##### Exercise data #####

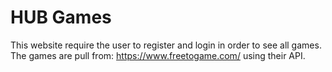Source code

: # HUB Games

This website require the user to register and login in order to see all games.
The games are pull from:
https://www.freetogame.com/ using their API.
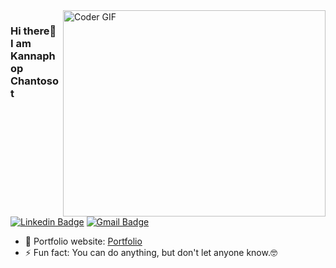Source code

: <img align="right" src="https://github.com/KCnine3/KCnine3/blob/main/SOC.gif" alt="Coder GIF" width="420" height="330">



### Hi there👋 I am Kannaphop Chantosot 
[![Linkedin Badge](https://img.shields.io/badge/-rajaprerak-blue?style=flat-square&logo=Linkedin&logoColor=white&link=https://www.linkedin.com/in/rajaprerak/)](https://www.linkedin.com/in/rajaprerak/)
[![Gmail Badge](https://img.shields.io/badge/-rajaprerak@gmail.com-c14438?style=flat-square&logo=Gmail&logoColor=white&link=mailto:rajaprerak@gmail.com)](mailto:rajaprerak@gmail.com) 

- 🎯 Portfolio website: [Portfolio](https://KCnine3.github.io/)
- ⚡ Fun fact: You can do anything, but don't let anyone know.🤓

#####
##### Exercise data #####

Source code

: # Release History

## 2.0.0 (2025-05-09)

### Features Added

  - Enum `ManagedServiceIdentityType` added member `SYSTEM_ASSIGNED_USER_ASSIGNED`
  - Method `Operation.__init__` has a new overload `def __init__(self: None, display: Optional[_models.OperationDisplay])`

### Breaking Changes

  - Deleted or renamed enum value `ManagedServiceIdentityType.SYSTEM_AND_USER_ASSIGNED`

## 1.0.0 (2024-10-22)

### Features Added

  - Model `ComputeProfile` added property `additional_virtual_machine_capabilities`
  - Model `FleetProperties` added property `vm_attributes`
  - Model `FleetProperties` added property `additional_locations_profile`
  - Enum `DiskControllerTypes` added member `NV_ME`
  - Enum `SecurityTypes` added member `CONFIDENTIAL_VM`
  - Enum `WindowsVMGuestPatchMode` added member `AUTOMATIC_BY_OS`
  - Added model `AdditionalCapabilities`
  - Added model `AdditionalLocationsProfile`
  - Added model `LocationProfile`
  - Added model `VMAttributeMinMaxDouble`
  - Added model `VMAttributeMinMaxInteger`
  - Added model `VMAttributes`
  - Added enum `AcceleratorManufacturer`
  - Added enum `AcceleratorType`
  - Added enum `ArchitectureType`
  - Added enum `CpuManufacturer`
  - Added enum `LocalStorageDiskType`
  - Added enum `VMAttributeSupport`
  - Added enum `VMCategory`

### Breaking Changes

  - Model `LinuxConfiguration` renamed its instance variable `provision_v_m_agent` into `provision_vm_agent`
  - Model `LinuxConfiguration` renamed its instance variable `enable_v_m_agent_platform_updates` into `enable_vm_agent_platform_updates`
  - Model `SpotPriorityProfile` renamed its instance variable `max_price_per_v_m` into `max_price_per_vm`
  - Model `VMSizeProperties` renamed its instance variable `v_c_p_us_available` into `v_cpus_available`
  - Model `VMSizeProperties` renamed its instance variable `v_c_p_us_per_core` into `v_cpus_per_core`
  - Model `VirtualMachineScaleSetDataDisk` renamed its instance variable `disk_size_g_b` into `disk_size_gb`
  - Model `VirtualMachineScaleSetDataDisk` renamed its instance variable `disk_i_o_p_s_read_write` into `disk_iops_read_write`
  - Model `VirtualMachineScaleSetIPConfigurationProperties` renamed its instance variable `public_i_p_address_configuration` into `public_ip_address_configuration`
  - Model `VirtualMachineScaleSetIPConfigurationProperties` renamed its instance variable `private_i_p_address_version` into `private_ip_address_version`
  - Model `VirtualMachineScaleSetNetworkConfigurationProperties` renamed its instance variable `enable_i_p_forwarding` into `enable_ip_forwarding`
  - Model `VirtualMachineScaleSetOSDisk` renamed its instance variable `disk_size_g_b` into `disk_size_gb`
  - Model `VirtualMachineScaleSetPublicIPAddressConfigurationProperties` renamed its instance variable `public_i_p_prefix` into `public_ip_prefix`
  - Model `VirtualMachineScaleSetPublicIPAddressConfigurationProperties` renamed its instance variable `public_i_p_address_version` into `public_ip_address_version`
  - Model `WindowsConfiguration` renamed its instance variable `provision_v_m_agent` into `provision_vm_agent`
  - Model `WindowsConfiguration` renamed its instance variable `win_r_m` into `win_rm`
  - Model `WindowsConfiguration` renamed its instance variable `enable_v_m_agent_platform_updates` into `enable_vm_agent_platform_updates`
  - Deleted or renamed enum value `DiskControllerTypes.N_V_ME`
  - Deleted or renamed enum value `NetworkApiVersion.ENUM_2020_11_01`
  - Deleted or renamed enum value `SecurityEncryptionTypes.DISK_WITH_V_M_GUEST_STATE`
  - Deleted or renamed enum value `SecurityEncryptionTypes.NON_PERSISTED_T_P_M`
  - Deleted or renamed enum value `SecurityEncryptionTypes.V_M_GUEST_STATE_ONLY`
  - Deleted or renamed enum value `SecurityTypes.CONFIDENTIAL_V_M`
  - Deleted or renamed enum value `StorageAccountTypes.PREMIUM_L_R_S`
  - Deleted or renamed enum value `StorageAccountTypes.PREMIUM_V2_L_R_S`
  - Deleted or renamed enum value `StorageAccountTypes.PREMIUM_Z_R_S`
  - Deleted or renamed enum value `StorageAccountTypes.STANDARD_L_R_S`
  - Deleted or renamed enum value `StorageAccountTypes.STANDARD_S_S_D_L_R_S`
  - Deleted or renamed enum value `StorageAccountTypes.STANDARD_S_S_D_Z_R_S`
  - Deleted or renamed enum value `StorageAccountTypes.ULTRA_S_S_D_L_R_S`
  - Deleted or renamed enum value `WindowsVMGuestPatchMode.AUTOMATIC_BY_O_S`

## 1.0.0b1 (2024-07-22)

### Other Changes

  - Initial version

#####

[Exercise description]
Which part of the entries opens with the line containing "# HUB Games" and closes with the line containing "- ⚡ Fun fact: You"? Output that part exactly, ends included, pictures excluded.

[Solved exercise]
: # HUB Games

This website require the user to register and login in order to see all games.
The games are pull from:
https://www.freetogame.com/ using their API.
Source code

: <img align="right" src="https://github.com/KCnine3/KCnine3/blob/main/SOC.gif" alt="Coder GIF" width="420" height="330">



### Hi there👋 I am Kannaphop Chantosot 
[![Linkedin Badge](https://img.shields.io/badge/-rajaprerak-blue?style=flat-square&logo=Linkedin&logoColor=white&link=https://www.linkedin.com/in/rajaprerak/)](https://www.linkedin.com/in/rajaprerak/)
[![Gmail Badge](https://img.shields.io/badge/-rajaprerak@gmail.com-c14438?style=flat-square&logo=Gmail&logoColor=white&link=mailto:rajaprerak@gmail.com)](mailto:rajaprerak@gmail.com) 

- 🎯 Portfolio website: [Portfolio](https://KCnine3.github.io/)
- ⚡ Fun fact: You can do anything, but don't let anyone know.🤓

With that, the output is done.